Following the transformation of Mbarara University Teaching Hospital into a national referral hospital, there are three national referral hospitals and 10 regional referral hospitals. Hospitals and health centres have been constructed in Kamuli and Kisoro districts.
For mental health, Butabika Hospital has undergone major rehabilitation. In addition six mental health units have been constructed at selected regional referral hospitals. 
Other developments include the procurement and distribution of multipurpose vehicles and the supply and installation of imaging equipment to two regional referral and general hospitals.

Drug stock
The problem of drug shortage has been minimised with the introduction of credit lines. This is a system where districts order for drugs directly from the National Medical stores (NMS).
In addition, clinical guidelines have been provided and distributed for use by health workers at all levels, and 101 Medicines and Therapeutic Committees (MTC) have been established in the country.

Manpower Development
Health Sub-districts have been set up with full-time doctors and other health workers. During HSSP I, about 2,900 health workers were recruited. 
The ministry has continued to support postgraduate training at various higher institutions of learning. However, the responsibility of pre-service training of health workers lies with the Ministry of Education and Sports. 
The Ministry of Health retains the role of defining the standards and to guide the Ministry of Education on the number of people to be trained for a particular position.
Malaria control
Since 2000, major progress has been made in implementing national malaria prevention and control programmes. 
The Home-Based Management of Fever (HBMF) strategy has been designed and implemented in 54 out of 56 districts. It involves the training of distributors and thereafter availing them with antimalarial drugs.
There has also been increased treatment of children within 24 hours, the use of bed nets in rural areas and a reduction in death of malaria patients.
The Uganda National Expanded Programme on Immunisation (UNEPI) is a countrywide programme whose target population comprises infants and women of childbearing age. It targets eight diseases. 
Consequently, no case of wild polio virus has been identified since 1997; reported measles cases have reduced by 85 percent and during 2004 no indigenous cases of guinea worm were reported.

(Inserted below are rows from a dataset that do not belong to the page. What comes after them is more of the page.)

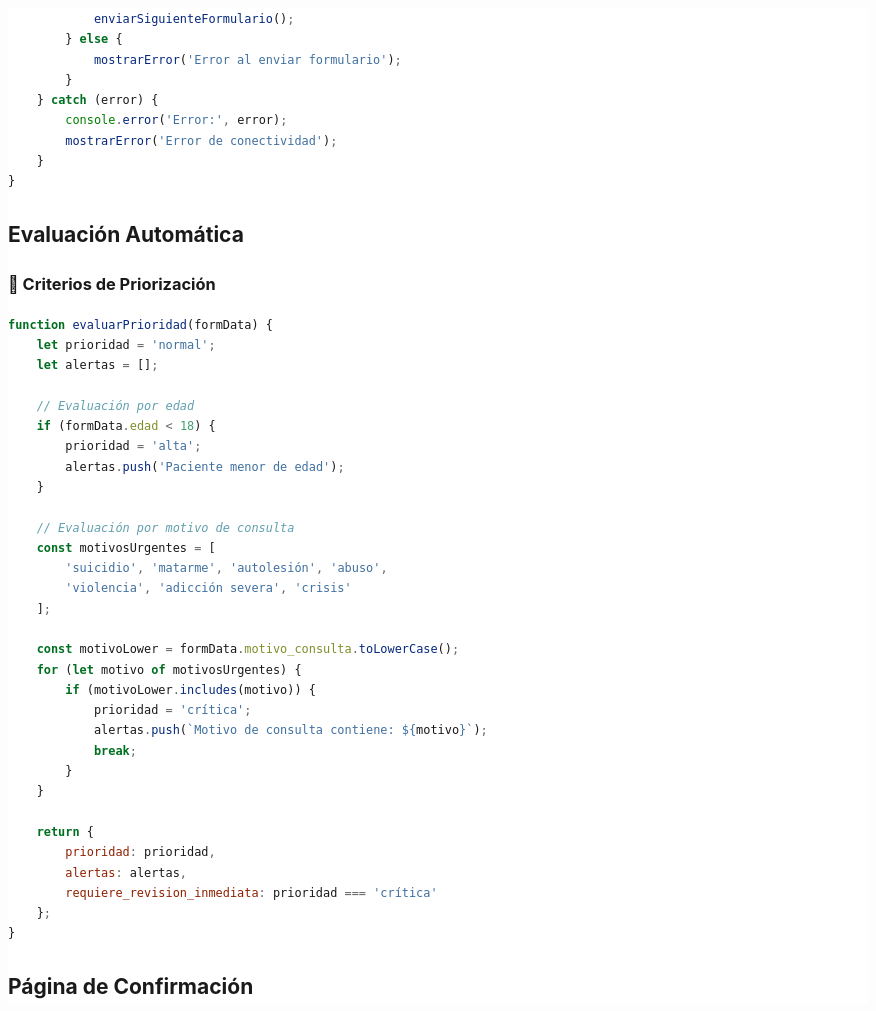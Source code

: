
 ```javascript
            enviarSiguienteFormulario();
        } else {
            mostrarError('Error al enviar formulario');
        }
    } catch (error) {
        console.error('Error:', error);
        mostrarError('Error de conectividad');
    }
}
```

## Evaluación Automática

### 🎯 Criterios de Priorización

```javascript
function evaluarPrioridad(formData) {
    let prioridad = 'normal';
    let alertas = [];
    
    // Evaluación por edad
    if (formData.edad < 18) {
        prioridad = 'alta';
        alertas.push('Paciente menor de edad');
    }
    
    // Evaluación por motivo de consulta
    const motivosUrgentes = [
        'suicidio', 'matarme', 'autolesión', 'abuso', 
        'violencia', 'adicción severa', 'crisis'
    ];
    
    const motivoLower = formData.motivo_consulta.toLowerCase();
    for (let motivo of motivosUrgentes) {
        if (motivoLower.includes(motivo)) {
            prioridad = 'crítica';
            alertas.push(`Motivo de consulta contiene: ${motivo}`);
            break;
        }
    }
    
    return {
        prioridad: prioridad,
        alertas: alertas,
        requiere_revision_inmediata: prioridad === 'crítica'
    };
}
```

## Página de Confirmación
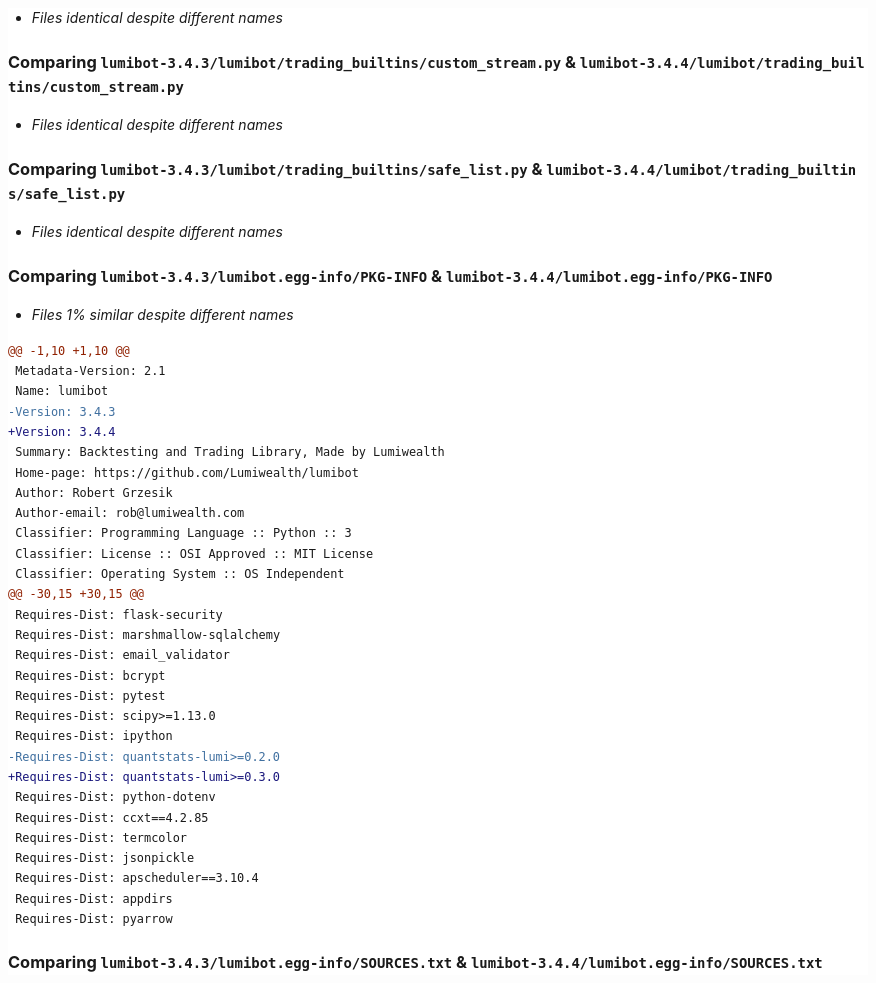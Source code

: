  * *Files identical despite different names*

### Comparing `lumibot-3.4.3/lumibot/trading_builtins/custom_stream.py` & `lumibot-3.4.4/lumibot/trading_builtins/custom_stream.py`

 * *Files identical despite different names*

### Comparing `lumibot-3.4.3/lumibot/trading_builtins/safe_list.py` & `lumibot-3.4.4/lumibot/trading_builtins/safe_list.py`

 * *Files identical despite different names*

### Comparing `lumibot-3.4.3/lumibot.egg-info/PKG-INFO` & `lumibot-3.4.4/lumibot.egg-info/PKG-INFO`

 * *Files 1% similar despite different names*

```diff
@@ -1,10 +1,10 @@
 Metadata-Version: 2.1
 Name: lumibot
-Version: 3.4.3
+Version: 3.4.4
 Summary: Backtesting and Trading Library, Made by Lumiwealth
 Home-page: https://github.com/Lumiwealth/lumibot
 Author: Robert Grzesik
 Author-email: rob@lumiwealth.com
 Classifier: Programming Language :: Python :: 3
 Classifier: License :: OSI Approved :: MIT License
 Classifier: Operating System :: OS Independent
@@ -30,15 +30,15 @@
 Requires-Dist: flask-security
 Requires-Dist: marshmallow-sqlalchemy
 Requires-Dist: email_validator
 Requires-Dist: bcrypt
 Requires-Dist: pytest
 Requires-Dist: scipy>=1.13.0
 Requires-Dist: ipython
-Requires-Dist: quantstats-lumi>=0.2.0
+Requires-Dist: quantstats-lumi>=0.3.0
 Requires-Dist: python-dotenv
 Requires-Dist: ccxt==4.2.85
 Requires-Dist: termcolor
 Requires-Dist: jsonpickle
 Requires-Dist: apscheduler==3.10.4
 Requires-Dist: appdirs
 Requires-Dist: pyarrow
```

### Comparing `lumibot-3.4.3/lumibot.egg-info/SOURCES.txt` & `lumibot-3.4.4/lumibot.egg-info/SOURCES.txt`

Focus in the fight against HIV/AIDS and other sexually transmitted diseases was placed on Behavioural Change Communication, Voluntary Counselling and Testing (VCT), Prevention of Mother-to-Child Transmission (PMTCT), care and support including Anti-Retroviral Therapy (ART) and a National HIV/AIDS Sero-Behavioural survey which indicated a decline in the HIV prevalence from a peak of 18 percent in 1992 to seven percent in 2005.
Health research institutions
The major health research institutions in this period include the Uganda National Health Research Organisation (UNHRO), Uganda Virus Research Institute (UVRI) and the Uganda National Chemotherapeutics Research Laboratory (UNCRL).
Significant steps have been taken in the production of health research priorities, continued research in the area of AIDS and drafting guidelines for registration of herbal medicines.
Internally displaced Persons (IDPs)
The main obstacle to the provision of healthcare and social services in Gulu, Kitgum, Pader, Lira and Apac was the insurgency.
This obstacle spread to Katakwi, Soroti and Kaberamaido in 2003. Irrespective of the odds, provision of drugs in these areas has been going on. 
Care for AIDS patients was done through education, provision of anti-retroviral drugs, condoms and voluntary Counseling and testing (VCT).

Pregnant women received clean delivery kits.
This was coupled with the provision of emergency sanitation in the camps, control of disease outbreaks, Immunisation and training of health workers and Community Own Resource Persons (CORPs) in the management of common disease conditions.
As the ministry embarks on the second Health Sector Strategic Plan (HSSP II) for the 2005/6-2009/10 period, it should be commended for the gains made so far and be assisted in achieving its goal.